• [Work request] Where the listing below reaches the line containing "pious a soul.", start writing out lines exactly, and stop once the line containing "[5:7] I need" has been written.

• [Dataset records]
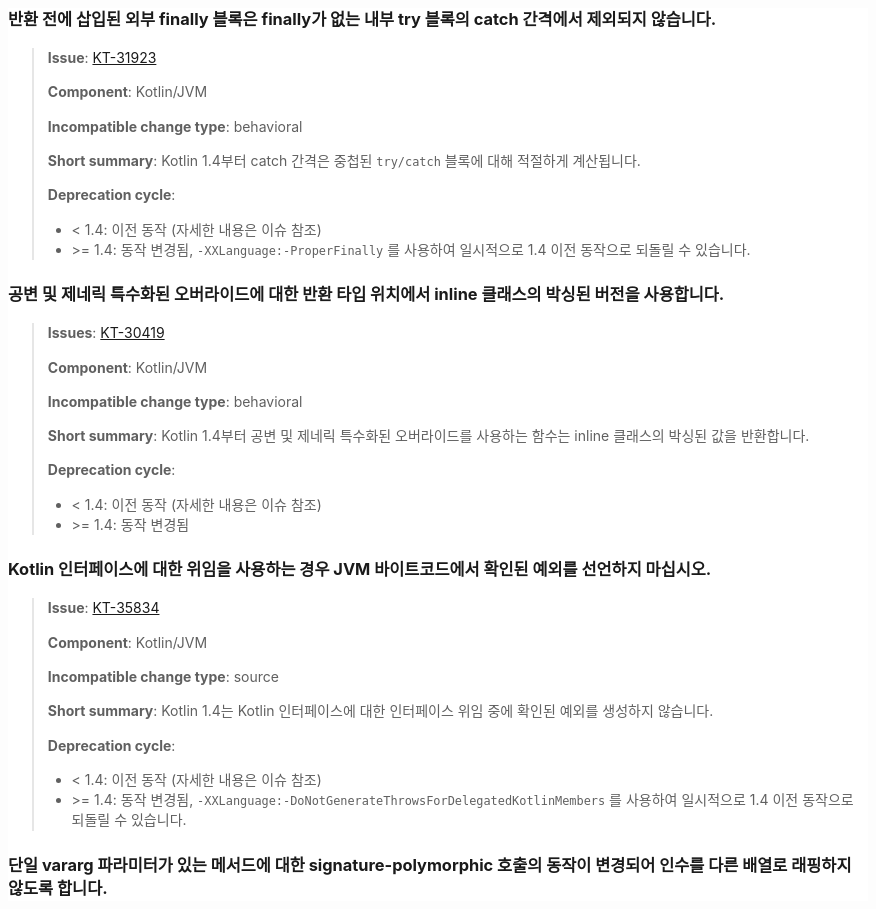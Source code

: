 ### 반환 전에 삽입된 외부 finally 블록은 finally가 없는 내부 try 블록의 catch 간격에서 제외되지 않습니다.

> **Issue**: [KT-31923](https://youtrack.jetbrains.com/issue/KT-31923)
> 
> **Component**: Kotlin/JVM
> 
> **Incompatible change type**: behavioral
> 
> **Short summary**: Kotlin 1.4부터 catch 간격은 중첩된 `try/catch` 블록에 대해 적절하게 계산됩니다.
> 
> **Deprecation cycle**:
> 
> - < 1.4: 이전 동작 (자세한 내용은 이슈 참조)
> - &gt;= 1.4: 동작 변경됨,
>  `-XXLanguage:-ProperFinally` 를 사용하여 일시적으로 1.4 이전 동작으로 되돌릴 수 있습니다.

### 공변 및 제네릭 특수화된 오버라이드에 대한 반환 타입 위치에서 inline 클래스의 박싱된 버전을 사용합니다.

> **Issues**: [KT-30419](https://youtrack.jetbrains.com/issue/KT-30419)
> 
> **Component**: Kotlin/JVM
> 
> **Incompatible change type**: behavioral
> 
> **Short summary**: Kotlin 1.4부터 공변 및 제네릭 특수화된 오버라이드를 사용하는 함수는 inline 클래스의 박싱된 값을 반환합니다.
> 
> **Deprecation cycle**:
> 
> - < 1.4: 이전 동작 (자세한 내용은 이슈 참조)
> - &gt;= 1.4: 동작 변경됨

### Kotlin 인터페이스에 대한 위임을 사용하는 경우 JVM 바이트코드에서 확인된 예외를 선언하지 마십시오.

> **Issue**: [KT-35834](https://youtrack.jetbrains.com/issue/KT-35834)
> 
> **Component**: Kotlin/JVM
> 
> **Incompatible change type**: source
> 
> **Short summary**: Kotlin 1.4는 Kotlin 인터페이스에 대한 인터페이스 위임 중에 확인된 예외를 생성하지 않습니다.
> 
> **Deprecation cycle**:
> 
> - < 1.4: 이전 동작 (자세한 내용은 이슈 참조)
> - &gt;= 1.4: 동작 변경됨,
>  `-XXLanguage:-DoNotGenerateThrowsForDelegatedKotlinMembers` 를 사용하여 일시적으로 1.4 이전 동작으로 되돌릴 수 있습니다.

### 단일 vararg 파라미터가 있는 메서드에 대한 signature-polymorphic 호출의 동작이 변경되어 인수를 다른 배열로 래핑하지 않도록 합니다.
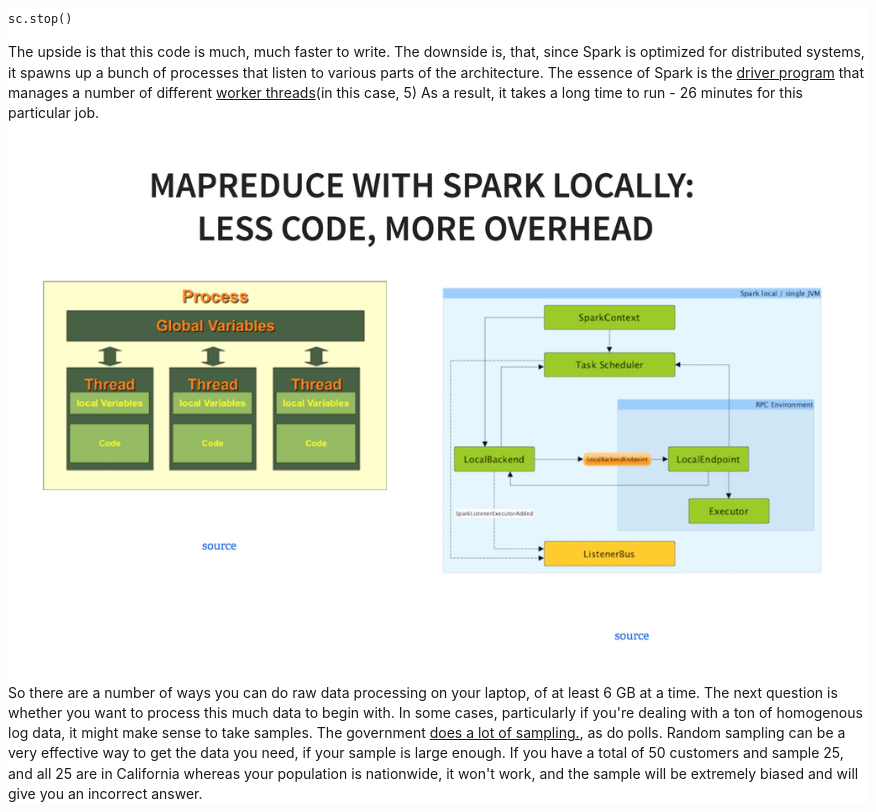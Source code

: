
 ```python
sc.stop()
```

The upside is that this code is much, much faster to write. The downside is, that, since Spark is optimized for distributed systems, it spawns up a bunch of processes that listen to various parts of the architecture. The essence of Spark is the [driver program](https://jaceklaskowski.gitbooks.io/mastering-apache-spark/content/spark-architecture.html) that manages a number of different [worker threads](http://spark.apache.org/docs/latest/submitting-applications.html)(in this case, 5) As a result, it takes a long time to run - 26 minutes for this particular job.

<img src ="/images/data-lake-7.png">

So there are a number of ways you can do raw data processing on your laptop, of at least 6 GB at a time. The next question is whether you want to process this much data to begin with. In some cases, particularly if you're dealing with a ton of homogenous log data, it might make sense to take samples. The government [does a lot of sampling.](https://www.jstor.org/stable/23487672?seq=1#page_scan_tab_contents), as do polls. Random sampling can be a very effective way to get the data you need, if your sample is large enough. If you have a total of 50 customers and sample 25, and all 25 are in California whereas your population is nationwide, it won't work, and the sample will be extremely biased and will give you an incorrect answer.
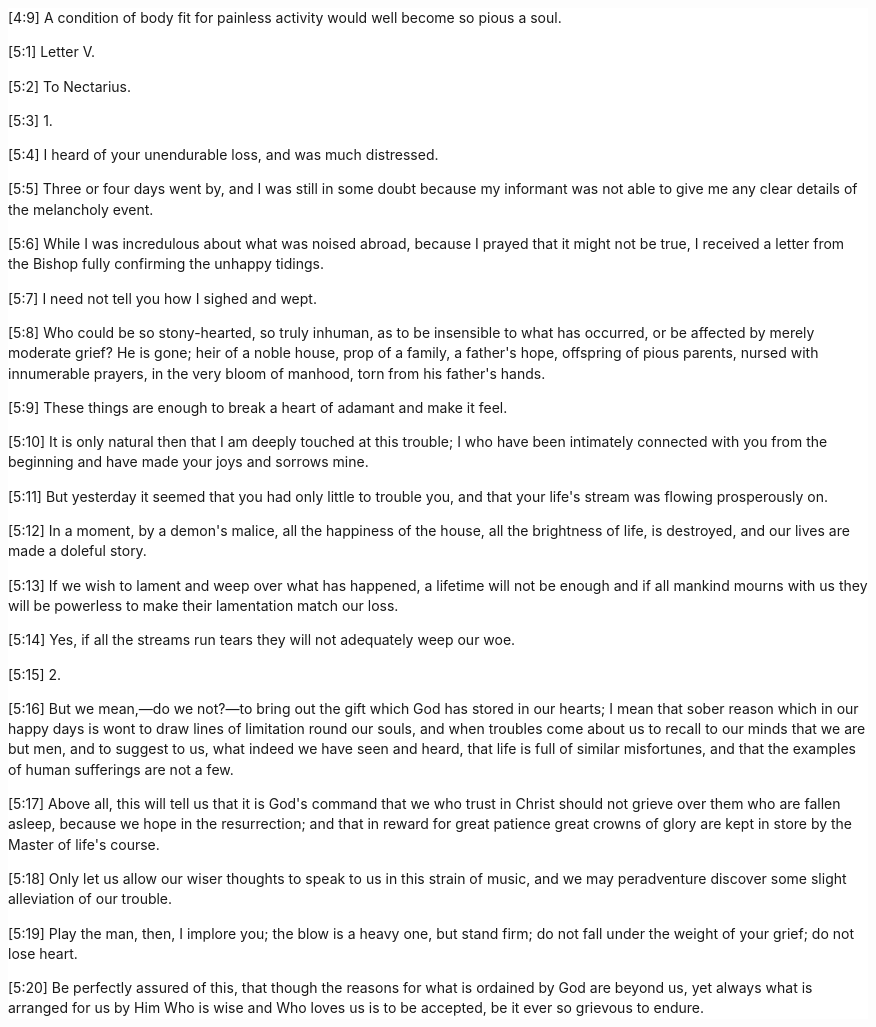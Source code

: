 [4:9] A condition of body fit for painless activity would well become so pious a soul.

[5:1] Letter V.

[5:2] To Nectarius.

[5:3] 1.

[5:4] I heard of your unendurable loss, and was much distressed.

[5:5] Three or four days went by, and I was still in some doubt because my informant was not able to give me any clear details of the melancholy event.

[5:6] While I was incredulous about what was noised abroad, because I prayed that it might not be true, I received a letter from the Bishop fully confirming the unhappy tidings.

[5:7] I need not tell you how I sighed and wept.

[5:8] Who could be so stony-hearted, so truly inhuman, as to be insensible to what has occurred, or be affected by merely moderate grief? He is gone; heir of a noble house, prop of a family, a father's hope, offspring of pious parents, nursed with innumerable prayers, in the very bloom of manhood, torn from his father's hands.

[5:9] These things are enough to break a heart of adamant and make it feel.

[5:10] It is only natural then that I am deeply touched at this trouble; I who have been intimately connected with you from the beginning and have made your joys and sorrows mine.

[5:11] But yesterday it seemed that you had only little to trouble you, and that your life's stream was flowing prosperously on.

[5:12] In a moment, by a demon's malice, all the happiness of the house, all the brightness of life, is destroyed, and our lives are made a doleful story.

[5:13] If we wish to lament and weep over what has happened, a lifetime will not be enough and if all mankind mourns with us they will be powerless to make their lamentation match our loss.

[5:14] Yes, if all the streams run tears they will not adequately weep our woe.

[5:15] 2.

[5:16] But we mean,—do we not?—to bring out the gift which God has stored in our hearts; I mean that sober reason which in our happy days is wont to draw lines of limitation round our souls, and when troubles come about us to recall to our minds that we are but men, and to suggest to us, what indeed we have seen and heard, that life is full of similar misfortunes, and that the examples of human sufferings are not a few.

[5:17] Above all, this will tell us that it is God's command that we who trust in Christ should not grieve over them who are fallen asleep, because we hope in the resurrection; and that in reward for great patience great crowns of glory are kept in store by the Master of life's course.

[5:18] Only let us allow our wiser thoughts to speak to us in this strain of music, and we may peradventure discover some slight alleviation of our trouble.

[5:19] Play the man, then, I implore you; the blow is a heavy one, but stand firm; do not fall under the weight of your grief; do not lose heart.

[5:20] Be perfectly assured of this, that though the reasons for what is ordained by God are beyond us, yet always what is arranged for us by Him Who is wise and Who loves us is to be accepted, be it ever so grievous to endure.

• [Exercise response]
: [4:9] A condition of body fit for painless activity would well become so pious a soul.

[5:1] Letter V.

[5:2] To Nectarius.

[5:3] 1.

[5:4] I heard of your unendurable loss, and was much distressed.

[5:5] Three or four days went by, and I was still in some doubt because my informant was not able to give me any clear details of the melancholy event.

[5:6] While I was incredulous about what was noised abroad, because I prayed that it might not be true, I received a letter from the Bishop fully confirming the unhappy tidings.

[5:7] I need not tell you how I sighed and wept.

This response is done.